“Three hours to play, a lifetime to remember.”
These are the words that the football Ephs will hear this Saturday from Coach Dick Farley before their final game of the season against arch-rival Amherst. These are also the same words that Farley has said before every Amherst game that he has coached. His pre-game talk is now a tradition, but it’s just one of many traditions that comprise Williams’ long rivalry with Amherst College.
The heated rivalry between the schools began in 1821, when some members of the Williams faculty, including College President Zepheniah Swift Moore, defected from the Purple Valley and started a new college in Amherst. To counter the crisis that Williams faced, a group of alumni banded together and formed the first college alumni society in the world. This alumni society saw to the construction of several new facilities and worked hard to restore the college to its prior stature.
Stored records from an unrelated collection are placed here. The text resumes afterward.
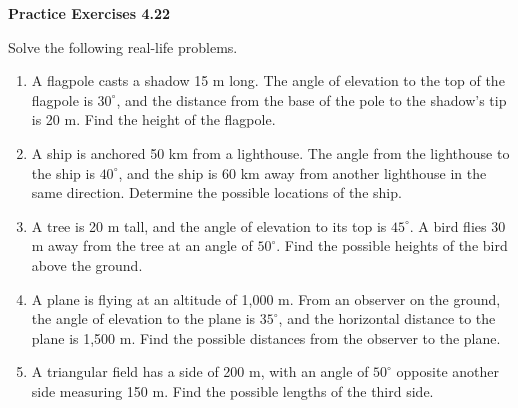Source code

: \vspace{0.3ex}
\noindent\textbf{Practice Exercises 4.22}

\vspace{0.2ex}

Solve the following real-life problems.

\begin{enumerate}
    \item A flagpole casts a shadow 15 m long. The angle of elevation to the top of the flagpole is \(30^\circ\), and the distance from the base of the pole to the shadow's tip is 20 m. Find the height of the flagpole.
    \item A ship is anchored 50 km from a lighthouse. The angle from the lighthouse to the ship is \(40^\circ\), and the ship is 60 km away from another lighthouse in the same direction. Determine the possible locations of the ship.
    \item A tree is 20 m tall, and the angle of elevation to its top is \(45^\circ\). A bird flies 30 m away from the tree at an angle of \(50^\circ\). Find the possible heights of the bird above the ground.
    \item A plane is flying at an altitude of 1,000 m. From an observer on the ground, the angle of elevation to the plane is \(35^\circ\), and the horizontal distance to the plane is 1,500 m. Find the possible distances from the observer to the plane.
    \item A triangular field has a side of 200 m, with an angle of \(50^\circ\) opposite another side measuring 150 m. Find the possible lengths of the third side.
\end{enumerate}
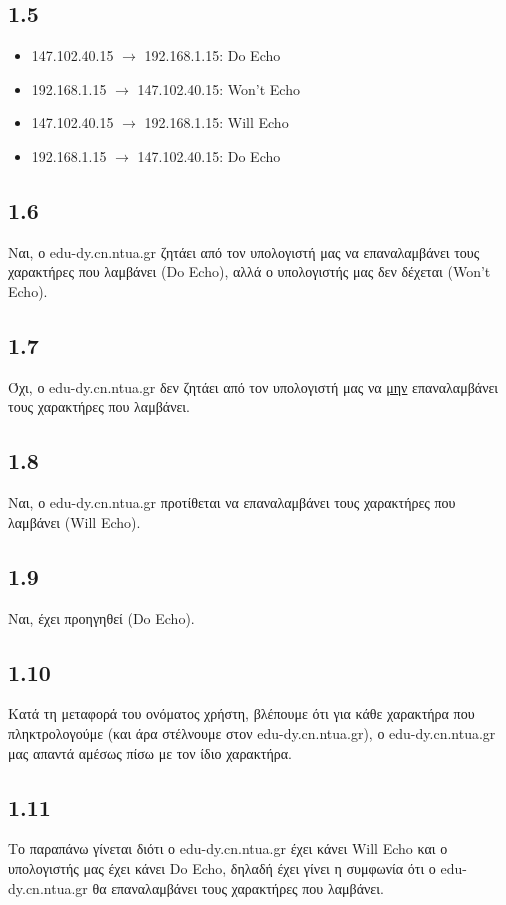 		\subsection*{1.5}
			\begin{itemize}
				\item 147.102.40.15 $\rightarrow$ 192.168.1.15: Do Echo 
				\item 192.168.1.15 $\rightarrow$ 147.102.40.15: Won't Echo
				\item 147.102.40.15 $\rightarrow$ 192.168.1.15: Will Echo
				\item 192.168.1.15 $\rightarrow$ 147.102.40.15: Do Echo
			\end{itemize}
		
		\subsection*{1.6}
			Ναι, ο edu-dy.cn.ntua.gr ζητάει από τον υπολογιστή μας να επαναλαμβάνει τους χαρακτήρες που λαμβάνει (Do Echo), αλλά ο υπολογιστής μας δεν δέχεται (Won't Echo). 
		
		\subsection*{1.7}
			Όχι, ο edu-dy.cn.ntua.gr δεν ζητάει από τον υπολογιστή μας να \underline{μην} επαναλαμβάνει τους χαρακτήρες που λαμβάνει.
		
		\subsection*{1.8}
			Nαι, ο edu-dy.cn.ntua.gr προτίθεται να επαναλαμβάνει τους χαρακτήρες που λαμβάνει (Will Echo).
		
		\subsection*{1.9}
			Ναι, έχει προηγηθεί (Do Echo).
		
		\subsection*{1.10}
			Κατά τη μεταφορά του ονόματος χρήστη, βλέπουμε ότι για κάθε χαρακτήρα που πληκτρολογούμε (και άρα στέλνουμε στον edu-dy.cn.ntua.gr), ο edu-dy.cn.ntua.gr μας απαντά αμέσως πίσω με τον ίδιο χαρακτήρα. 
			
		\subsection*{1.11}
			Το παραπάνω γίνεται διότι ο edu-dy.cn.ntua.gr έχει κάνει Will Echo και ο υπολογιστής μας έχει κάνει Do Echo, δηλαδή έχει γίνει η συμφωνία ότι ο edu-dy.cn.ntua.gr θα επαναλαμβάνει τους χαρακτήρες που λαμβάνει.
For many, the defection of Amherst and the degree of support given by the Williams alumni have made the rivalry between the two schools especially intense. “The beauty of the rivalry is that it was sparked by the defection,” said Dick Quinn, Assistant Director of Public Affairs. “The creation of the alumni society really created a great sense of school spirit.”
Although the rivalry between the two schools is now deeply felt by all Williams athletic teams, the football team has had the longest history of battling the Lord Jeffs, and Saturday the two teams will face off in the 114th edition of the “The Biggest Little Game in America.” Williams leads the series 63-45-5, but until the mid ’80s, Amherst had been dominating. Amherst has not won since 1986, however, coming its closest in 1995 by forcing a 0-0 tie.
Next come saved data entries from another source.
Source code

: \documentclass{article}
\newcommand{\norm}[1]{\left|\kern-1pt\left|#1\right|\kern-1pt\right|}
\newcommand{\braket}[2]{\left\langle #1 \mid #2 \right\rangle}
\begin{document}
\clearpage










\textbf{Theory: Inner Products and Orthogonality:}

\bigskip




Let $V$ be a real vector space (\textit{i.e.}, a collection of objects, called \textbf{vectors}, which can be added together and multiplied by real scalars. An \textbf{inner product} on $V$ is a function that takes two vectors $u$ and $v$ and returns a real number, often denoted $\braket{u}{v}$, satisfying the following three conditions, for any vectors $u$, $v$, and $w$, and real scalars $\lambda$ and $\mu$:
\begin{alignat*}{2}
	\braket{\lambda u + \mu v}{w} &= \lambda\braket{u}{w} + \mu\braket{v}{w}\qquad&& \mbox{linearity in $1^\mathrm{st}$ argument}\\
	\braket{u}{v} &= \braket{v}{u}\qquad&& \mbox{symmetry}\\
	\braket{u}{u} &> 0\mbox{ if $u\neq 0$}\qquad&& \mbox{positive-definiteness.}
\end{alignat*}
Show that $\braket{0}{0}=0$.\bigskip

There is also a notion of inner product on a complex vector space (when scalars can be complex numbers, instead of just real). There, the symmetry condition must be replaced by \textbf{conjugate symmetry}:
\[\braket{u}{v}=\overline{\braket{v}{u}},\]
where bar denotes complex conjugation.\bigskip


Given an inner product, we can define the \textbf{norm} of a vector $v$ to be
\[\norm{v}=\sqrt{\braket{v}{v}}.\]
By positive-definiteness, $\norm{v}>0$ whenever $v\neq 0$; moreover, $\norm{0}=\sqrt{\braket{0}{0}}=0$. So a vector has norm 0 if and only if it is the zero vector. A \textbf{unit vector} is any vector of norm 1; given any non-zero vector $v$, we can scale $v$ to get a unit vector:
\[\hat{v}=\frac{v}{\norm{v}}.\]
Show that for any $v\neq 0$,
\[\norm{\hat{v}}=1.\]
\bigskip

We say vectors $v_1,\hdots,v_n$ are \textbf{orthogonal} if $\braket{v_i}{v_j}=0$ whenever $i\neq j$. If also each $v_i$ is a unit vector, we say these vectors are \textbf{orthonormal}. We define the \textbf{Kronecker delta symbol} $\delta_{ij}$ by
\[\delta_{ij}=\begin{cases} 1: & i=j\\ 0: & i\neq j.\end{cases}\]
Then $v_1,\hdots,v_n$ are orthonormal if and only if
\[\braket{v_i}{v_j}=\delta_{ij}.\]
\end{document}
“Now, we are the hunted, and Amherst are the hunters,” Quinn said. “There has been a turnaround.”
The much-anticipated football games, which always attract over 10,000 fans and have lately been televised on the New England Sports Network, usually do not disappoint. Two years ago, for example, Williams came from behind to beat Amherst 48-46 with a field goal by then freshman Collin Vataha ’01 in the closing seconds. In 1989, the Ephs came back from a two-touchdown deficit to defeat Amherst and finish the season with Williams football’s first perfect season in 103 years.
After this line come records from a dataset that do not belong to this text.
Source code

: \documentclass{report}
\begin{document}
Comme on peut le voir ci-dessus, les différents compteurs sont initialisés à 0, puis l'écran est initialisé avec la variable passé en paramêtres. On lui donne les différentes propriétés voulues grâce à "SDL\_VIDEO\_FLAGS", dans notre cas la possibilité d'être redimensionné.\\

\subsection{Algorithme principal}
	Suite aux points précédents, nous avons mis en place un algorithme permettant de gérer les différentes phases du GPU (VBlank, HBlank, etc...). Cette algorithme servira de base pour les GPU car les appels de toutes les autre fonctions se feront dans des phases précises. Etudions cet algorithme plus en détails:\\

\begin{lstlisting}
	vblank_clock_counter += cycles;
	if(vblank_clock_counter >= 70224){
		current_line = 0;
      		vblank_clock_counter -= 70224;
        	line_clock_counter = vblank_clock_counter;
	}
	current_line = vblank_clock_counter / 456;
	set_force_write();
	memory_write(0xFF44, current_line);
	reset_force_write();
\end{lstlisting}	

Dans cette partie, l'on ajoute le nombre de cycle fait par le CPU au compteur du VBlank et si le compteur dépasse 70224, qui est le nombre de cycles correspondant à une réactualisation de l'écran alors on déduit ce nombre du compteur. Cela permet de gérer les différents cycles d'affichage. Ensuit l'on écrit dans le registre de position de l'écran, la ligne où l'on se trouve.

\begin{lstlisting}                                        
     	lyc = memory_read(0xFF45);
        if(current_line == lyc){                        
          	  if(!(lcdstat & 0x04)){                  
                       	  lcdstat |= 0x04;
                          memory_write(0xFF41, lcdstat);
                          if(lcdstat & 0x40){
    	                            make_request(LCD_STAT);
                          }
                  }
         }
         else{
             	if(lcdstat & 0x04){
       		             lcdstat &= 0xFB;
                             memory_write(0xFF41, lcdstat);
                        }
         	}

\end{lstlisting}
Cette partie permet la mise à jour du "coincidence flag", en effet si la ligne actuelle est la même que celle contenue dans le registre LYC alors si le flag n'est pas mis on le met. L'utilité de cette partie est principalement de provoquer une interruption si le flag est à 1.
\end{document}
The post-game homecoming celebration has become just as much a tradition as the actual game, and when the Ephs are victorious, it obviously takes on even more of a special meeting in Williamstown. The many fans present at the game line up along Spring Street and watch as the team marches up, usually singing fight songs and telling jokes. The team ends up at St. Pierre’s Barber Shop, a certain stop for the team since 1989, and parties there for hours, allowing no one but teammates and the St. Pierre’s employees into the shop. This is again just one part of the rich Williams football tradition that has come to mean so much for the players and school.
For the first time in last five years neither team enters the game with a perfect 7-0-0 record, but the Ephs at 6-1 will certainly still have pride on the line when the 5-2 Lord Jeffs arrive Saturday. As Amherst has not beaten Williams in Coach Farley’s 13 seasons, this year’s team does not want to be the one to let the streak expire.
The 1999 Lord Jeffs are led by their stellar defense, which is second in NESCAC in both total yardage and points allowed. Defenders to watch are linebackers Dan Lalli, Brian Landolfi, Greg Stankewicz and Mike Perrone, defensive linemen Greg O’Neill and Pat McGee and defensive backs David Dyer and Brian Daoust. Peter Honig is back at quarterback with his primary receivers as Derrell Wright and Matt Hall, who was excellent in last year’s game but is just getting back from a collarbone injury. The Jeffs have also two solid running backs in Okey Ugwonali and Kevin Kennard.
The Ephs, who lost a thriller to Wesleyan last weekend, look to regain their strength on defense, where they have suffered three critical losses in broken legs to cornerback Casey Flavin ’00, defensive end Ed Gondwe ’00 and linebacker Devareaux Brown ’01. Among those to watch are linemen Will O’Brien ’00, Chris Sweatman ’00 and Nick Weiss ’00, linebackers Chris Hale ’00, Louis Moll ’01 and James Kingsley ’02, and defensive backs Dan Dicenzo ’01 and Alexi Evriviades ’01.
The Eph offense broke the school record for total yardage in a game last Saturday but committed too many turnovers at key moments. Quarterback Sean Keenan ’00 and running back Fred Storz ’01 are now the all-time Williams leaders in passing and rushing yardage, respectively, and will again be the focus of the Eph attack. Receivers Matthew Student ’01, Andy Jones ’00 and Vataha will again need to have big games as standout receiver Mike Paolercio ’00 is out with an injury.
Tradition will loom large Saturday at Weston Field when Williams and Amherst once again renew the longest rivalry in Division III college football. As thousands of cheering students and alums will watch from the sidelines and on television across the country, the players realize just how important the game is to maintaining the special rivalry and genuine nature of the matchup.
“The Amherst-Williams game is college football in its purest form, a classic rivalry between two teams that play strictly for the love of the game,” said Co-captain Hale. “Tradition is a big part of football itself, and to be a part of this one is an honor.”